Kemenangan Nyata yang Abadi
Fathu Makkah (Penaklukan Mekah) adalah salah satu titik balik paling monumental dalam sejarah Islam. Peristiwa yang terjadi pada bulan Ramadan tahun ke-8 Hijriah (sekitar Januari 630 Masehi) ini bukan sekadar kemenangan militer, melainkan kemenangan ideologi, moral, dan kemanusiaan. Allah SWT mengabadikannya dalam Al-Qur’an Surah Al-Fath, ayat pertama: “Sesungguhnya Kami telah memberikan kepadamu kemenangan yang nyata.”

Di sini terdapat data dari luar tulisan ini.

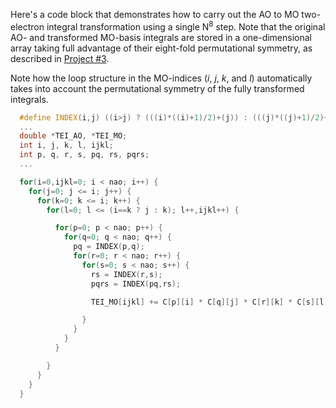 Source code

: Here's a code block that demonstrates how to carry out the AO to MO two-electron integral transformation using a single N<sup>8</sup> step.  Note that the original AO- and transformed MO-basis integrals are stored in a one-dimensional array taking full advantage of their eight-fold permutational symmetry, as described in [Project #3](../../Project%2303).

Note how the loop structure in the MO-indices (*i*, *j*, *k*, and *l*) automatically takes into account the permutational symmetry of the fully transformed integrals.

```c++
  #define INDEX(i,j) ((i>j) ? (((i)*((i)+1)/2)+(j)) : (((j)*((j)+1)/2)+(i)))
  ...
  double *TEI_AO, *TEI_MO;
  int i, j, k, l, ijkl;
  int p, q, r, s, pq, rs, pqrs;
  ...

  for(i=0,ijkl=0; i < nao; i++) {
    for(j=0; j <= i; j++) {
      for(k=0; k <= i; k++) {
        for(l=0; l <= (i==k ? j : k); l++,ijkl++) {

          for(p=0; p < nao; p++) {
            for(q=0; q < nao; q++) {
              pq = INDEX(p,q);
              for(r=0; r < nao; r++) {
                for(s=0; s < nao; s++) {
                  rs = INDEX(r,s);
                  pqrs = INDEX(pq,rs);

                  TEI_MO[ijkl] += C[p][i] * C[q][j] * C[r][k] * C[s][l] * TEI_AO[pqrs];

                }
              }
            }
          }

        }
      }
    }
  }
```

Penaklukan ini menjadi yang terbaik karena dicapai dengan strategi militer yang brilian, namun disempurnakan dengan strategi kemanusiaan yang melarang pertumpahan darah, mengedepankan pengampunan, dan menjunjung tinggi perdamaian. Artikel ini akan mengupas tuntas latar belakang, kronologi strategis, hingga hikmah abadi dari Fathu Makkah.

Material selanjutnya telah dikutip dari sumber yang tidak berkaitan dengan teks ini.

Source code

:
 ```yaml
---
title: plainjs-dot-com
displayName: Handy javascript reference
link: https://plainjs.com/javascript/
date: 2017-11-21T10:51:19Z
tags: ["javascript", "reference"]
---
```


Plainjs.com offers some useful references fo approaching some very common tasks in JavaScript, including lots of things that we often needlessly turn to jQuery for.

Pengkhianatan Perjanjian Hudaibiyah
Untuk memahami pentingnya Sejarah Fathu Makkah, kita harus melihat kembali Perjanjian Hudaibiyah yang disepakati antara kaum Muslimin (diwakili Nabi Muhammad SAW) dan kaum Quraisy Mekah pada tahun 6 H. Perjanjian ini menetapkan gencatan senjata selama 10 tahun dan kebebasan bagi kabilah-kabilah Arab untuk bersekutu dengan salah satu pihak.
Pelanggaran yang Memicu Gerakan
Pemicu langsung Fathu Makkah adalah pelanggaran yang dilakukan oleh kaum Quraisy. Bani Bakr, sekutu Quraisy, menyerang secara membabi buta terhadap Bani Khuza’ah, yang merupakan sekutu kaum Muslimin. Kaum Quraisy bahkan membantu Bani Bakr dengan memberikan senjata dan personel secara diam-diam.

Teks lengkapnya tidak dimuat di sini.